Following on from “Blue Kentucky Girl” and it’s more straight ahead Country sound “Roses In The Snow” is Emmylou Harris possibly giving the bird to those Country purists who were saying she wasn’t Country enough and making a Bluegrass album…is that Country enough for all o’ y’all ! Ricky Scaggs, a renowned Bluegrass mandolin and fiddle player, had been a member of the Hot Band for some years and you can’t help but imagine he must have had some influence on this stylistic turn.
On this album Emmylou performs songs made famous by Bluegrass legends Flatt & Scruggs, the first family of Country, the Carter Family, Johnny Cash and the most un-Bluegrass Paul Simon. Johnny Cash, Dolly Parton, Willie Nelson and Bluegrass guitar maestro Tony Rice make guest appearances. The other significant appearance on “Roses In The Snow” is autoharpist Bryan Bowers, whose presence on the record adds the sound of the Carter Family, Mother Maybelle Carter played the instrument, which in turn lent the album the old-time sound that Harris and producer Brian Ahern were aiming for.
In the early 80’s Nashville was in the middle of its Urban Cowboy period, thanks to the movie of the same name starring John Travolta! Light poppy Country music was back on the radio and was becoming a big deal after a few years of (sales) stagnation. Some in Country music though were looking back to more traditional earlier forms and anticipating the rise of the likes of Dwight Yoakam and the alt. Country style later in the 80’s, this album would have been a big deal when it landed on the record company. Bluegrass and Appalachian music would see its rise some 20 years later (thanx in part to another movie “O Brother Where Art Thou”) but in the early 80’s it was a no-no. But Emmylou was and always had been a good seller, so the record company went with it.
And this is different from the off. On the Title track we hear fiddles, banjos, acoustic guitars, fabulous harmonies courtesy of vocal trio The Whites (featuring Ricky Scaggs wife Sharon White BTW), all the lead instruments given their spot to shine as they dip and wind and spin around each other, let’s not forget that in its time Bluegrass was dance music and “Roses In The Snow” (the song) swings. That mood is picked up again on side two’s “I’ll Go Stepping Too” and “Jordan” featuring the unmistakable vocals of the mighty Johnny Cash.
There are so many great things on this record it’s hard to pick out a single highlight. That first blast on the title track is a hoot(enanny), the version of the traditional classic “Wayfaring Stranger” (later made even more accessible by Johnny Cash on “American III”), “Green Pastures”, a duet with Ricky Scaggs with harmonies provided by Dolly Parton and “Gold Watch and Chain”, an A.P Carter (Carter Family) penned song which highlights Skaggs and Linda Ronstadt. Even the version of Simon & Garfunkel’s “The Boxer” fits right in.

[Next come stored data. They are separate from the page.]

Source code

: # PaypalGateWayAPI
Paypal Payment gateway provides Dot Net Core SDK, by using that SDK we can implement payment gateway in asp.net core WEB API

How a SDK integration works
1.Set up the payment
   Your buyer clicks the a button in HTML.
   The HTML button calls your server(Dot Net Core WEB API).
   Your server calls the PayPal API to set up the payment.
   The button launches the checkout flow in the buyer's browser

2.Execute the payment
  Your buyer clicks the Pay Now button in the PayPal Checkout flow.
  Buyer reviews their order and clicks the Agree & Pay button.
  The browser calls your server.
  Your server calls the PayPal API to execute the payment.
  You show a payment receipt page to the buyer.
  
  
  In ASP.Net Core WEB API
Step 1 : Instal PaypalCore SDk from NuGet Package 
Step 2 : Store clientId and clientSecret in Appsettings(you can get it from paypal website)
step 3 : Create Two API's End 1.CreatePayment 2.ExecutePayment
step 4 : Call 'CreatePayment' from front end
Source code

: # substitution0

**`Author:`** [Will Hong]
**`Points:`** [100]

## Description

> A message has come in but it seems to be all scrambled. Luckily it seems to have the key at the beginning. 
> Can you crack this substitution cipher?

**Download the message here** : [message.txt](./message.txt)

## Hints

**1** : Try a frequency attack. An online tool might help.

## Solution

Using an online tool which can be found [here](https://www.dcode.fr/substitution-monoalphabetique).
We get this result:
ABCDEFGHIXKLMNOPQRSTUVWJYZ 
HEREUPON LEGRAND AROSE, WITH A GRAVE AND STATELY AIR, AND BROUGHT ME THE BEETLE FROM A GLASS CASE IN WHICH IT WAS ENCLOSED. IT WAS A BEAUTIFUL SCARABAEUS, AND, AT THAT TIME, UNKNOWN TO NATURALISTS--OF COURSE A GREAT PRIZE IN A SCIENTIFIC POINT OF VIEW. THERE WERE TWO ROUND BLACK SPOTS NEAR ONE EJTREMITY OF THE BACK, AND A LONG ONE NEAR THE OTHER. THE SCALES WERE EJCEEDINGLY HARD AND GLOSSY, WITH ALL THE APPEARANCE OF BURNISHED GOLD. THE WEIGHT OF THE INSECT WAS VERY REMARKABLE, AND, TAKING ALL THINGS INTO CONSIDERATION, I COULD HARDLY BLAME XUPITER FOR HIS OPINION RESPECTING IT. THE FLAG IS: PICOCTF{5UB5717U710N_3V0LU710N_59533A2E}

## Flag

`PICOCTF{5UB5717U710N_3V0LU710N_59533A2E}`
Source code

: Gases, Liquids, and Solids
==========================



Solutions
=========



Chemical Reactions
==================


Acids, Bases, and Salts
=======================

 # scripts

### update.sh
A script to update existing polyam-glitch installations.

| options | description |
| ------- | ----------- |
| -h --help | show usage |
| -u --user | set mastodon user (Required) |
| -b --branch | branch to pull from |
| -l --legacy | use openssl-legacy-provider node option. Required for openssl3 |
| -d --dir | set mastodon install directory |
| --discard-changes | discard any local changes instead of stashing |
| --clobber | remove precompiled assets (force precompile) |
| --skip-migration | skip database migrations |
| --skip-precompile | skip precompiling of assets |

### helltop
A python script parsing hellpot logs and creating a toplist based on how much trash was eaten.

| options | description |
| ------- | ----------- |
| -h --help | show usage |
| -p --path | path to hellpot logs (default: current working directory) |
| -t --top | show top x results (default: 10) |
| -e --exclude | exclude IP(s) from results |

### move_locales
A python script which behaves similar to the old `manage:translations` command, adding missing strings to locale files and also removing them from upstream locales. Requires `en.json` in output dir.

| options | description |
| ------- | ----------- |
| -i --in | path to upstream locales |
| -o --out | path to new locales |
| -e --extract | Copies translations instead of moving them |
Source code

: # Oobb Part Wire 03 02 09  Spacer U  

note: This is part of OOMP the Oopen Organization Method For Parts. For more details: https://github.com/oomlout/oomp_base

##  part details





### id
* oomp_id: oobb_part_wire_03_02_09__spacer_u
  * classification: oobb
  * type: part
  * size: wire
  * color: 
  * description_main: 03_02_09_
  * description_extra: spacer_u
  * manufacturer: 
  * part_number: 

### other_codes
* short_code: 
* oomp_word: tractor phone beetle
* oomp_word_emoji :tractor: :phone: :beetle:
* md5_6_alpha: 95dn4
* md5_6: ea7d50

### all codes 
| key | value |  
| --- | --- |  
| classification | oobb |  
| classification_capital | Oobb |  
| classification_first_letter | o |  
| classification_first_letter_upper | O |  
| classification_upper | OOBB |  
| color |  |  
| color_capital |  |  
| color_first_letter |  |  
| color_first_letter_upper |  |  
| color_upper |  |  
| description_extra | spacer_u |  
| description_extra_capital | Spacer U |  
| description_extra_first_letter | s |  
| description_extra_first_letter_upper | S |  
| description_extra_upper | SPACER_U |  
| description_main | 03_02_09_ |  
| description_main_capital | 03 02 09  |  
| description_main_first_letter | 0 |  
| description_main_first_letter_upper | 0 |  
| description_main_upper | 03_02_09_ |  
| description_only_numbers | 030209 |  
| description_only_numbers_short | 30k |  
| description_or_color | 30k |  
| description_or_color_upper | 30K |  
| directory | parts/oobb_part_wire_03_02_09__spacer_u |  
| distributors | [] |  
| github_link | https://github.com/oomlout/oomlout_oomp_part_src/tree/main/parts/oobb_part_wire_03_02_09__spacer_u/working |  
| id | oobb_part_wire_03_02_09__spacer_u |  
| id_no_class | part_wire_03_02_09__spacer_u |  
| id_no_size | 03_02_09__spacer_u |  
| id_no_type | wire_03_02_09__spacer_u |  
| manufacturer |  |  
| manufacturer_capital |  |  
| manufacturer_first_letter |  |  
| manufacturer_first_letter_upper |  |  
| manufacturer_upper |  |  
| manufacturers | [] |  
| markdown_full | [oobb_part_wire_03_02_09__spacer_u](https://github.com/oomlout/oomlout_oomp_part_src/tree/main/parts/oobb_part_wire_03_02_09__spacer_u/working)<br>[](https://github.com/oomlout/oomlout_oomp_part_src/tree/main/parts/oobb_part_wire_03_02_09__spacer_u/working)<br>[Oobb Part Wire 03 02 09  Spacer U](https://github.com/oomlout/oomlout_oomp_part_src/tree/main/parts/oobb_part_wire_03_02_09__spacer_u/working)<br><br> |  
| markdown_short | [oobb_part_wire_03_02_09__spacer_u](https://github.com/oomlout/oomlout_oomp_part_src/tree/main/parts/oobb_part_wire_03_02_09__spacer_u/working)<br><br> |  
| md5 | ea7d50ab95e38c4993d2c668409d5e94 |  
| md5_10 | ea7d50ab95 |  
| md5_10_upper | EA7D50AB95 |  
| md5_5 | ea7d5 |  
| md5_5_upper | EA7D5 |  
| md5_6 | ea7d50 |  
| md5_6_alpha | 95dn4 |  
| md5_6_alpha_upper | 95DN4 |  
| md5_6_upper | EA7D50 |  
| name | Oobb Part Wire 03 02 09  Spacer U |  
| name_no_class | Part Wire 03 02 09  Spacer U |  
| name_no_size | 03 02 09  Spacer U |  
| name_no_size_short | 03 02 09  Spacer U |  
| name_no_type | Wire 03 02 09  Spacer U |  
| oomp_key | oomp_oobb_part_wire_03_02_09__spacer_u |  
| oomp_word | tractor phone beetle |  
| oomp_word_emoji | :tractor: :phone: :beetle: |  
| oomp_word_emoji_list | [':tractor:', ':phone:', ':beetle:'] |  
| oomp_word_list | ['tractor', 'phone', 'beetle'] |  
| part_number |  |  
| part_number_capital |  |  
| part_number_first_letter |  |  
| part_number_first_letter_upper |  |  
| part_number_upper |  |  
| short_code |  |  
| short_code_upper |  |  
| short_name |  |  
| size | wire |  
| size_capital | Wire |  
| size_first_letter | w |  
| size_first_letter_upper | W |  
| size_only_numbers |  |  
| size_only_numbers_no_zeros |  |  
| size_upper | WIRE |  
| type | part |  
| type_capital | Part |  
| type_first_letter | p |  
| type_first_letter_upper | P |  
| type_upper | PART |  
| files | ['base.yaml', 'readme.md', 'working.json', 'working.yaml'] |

This is music that Jason Isbell will soon describe in song as being made by “old men with old guitars, smoking Winston Lights” and “harmonising with the wind”, the sort of music that, in my idealised picture of the South, families sit around on their porches playing and singing with each other. This is folk music in all its glory, music made and played by the folk.
It’s over in a flash, it doesn’t outstay it’s welcome. Let’s call it Emmylou’s best and most consistent album since “Pieces Of The Sky”. It may also be a terrible thing to say and of no interest to anyone but me but, Emmylou looks utterly stunning on the cover picture of this record, the first time I really noticed what a beauty she is. Anyways don’t mind me, this is a great record.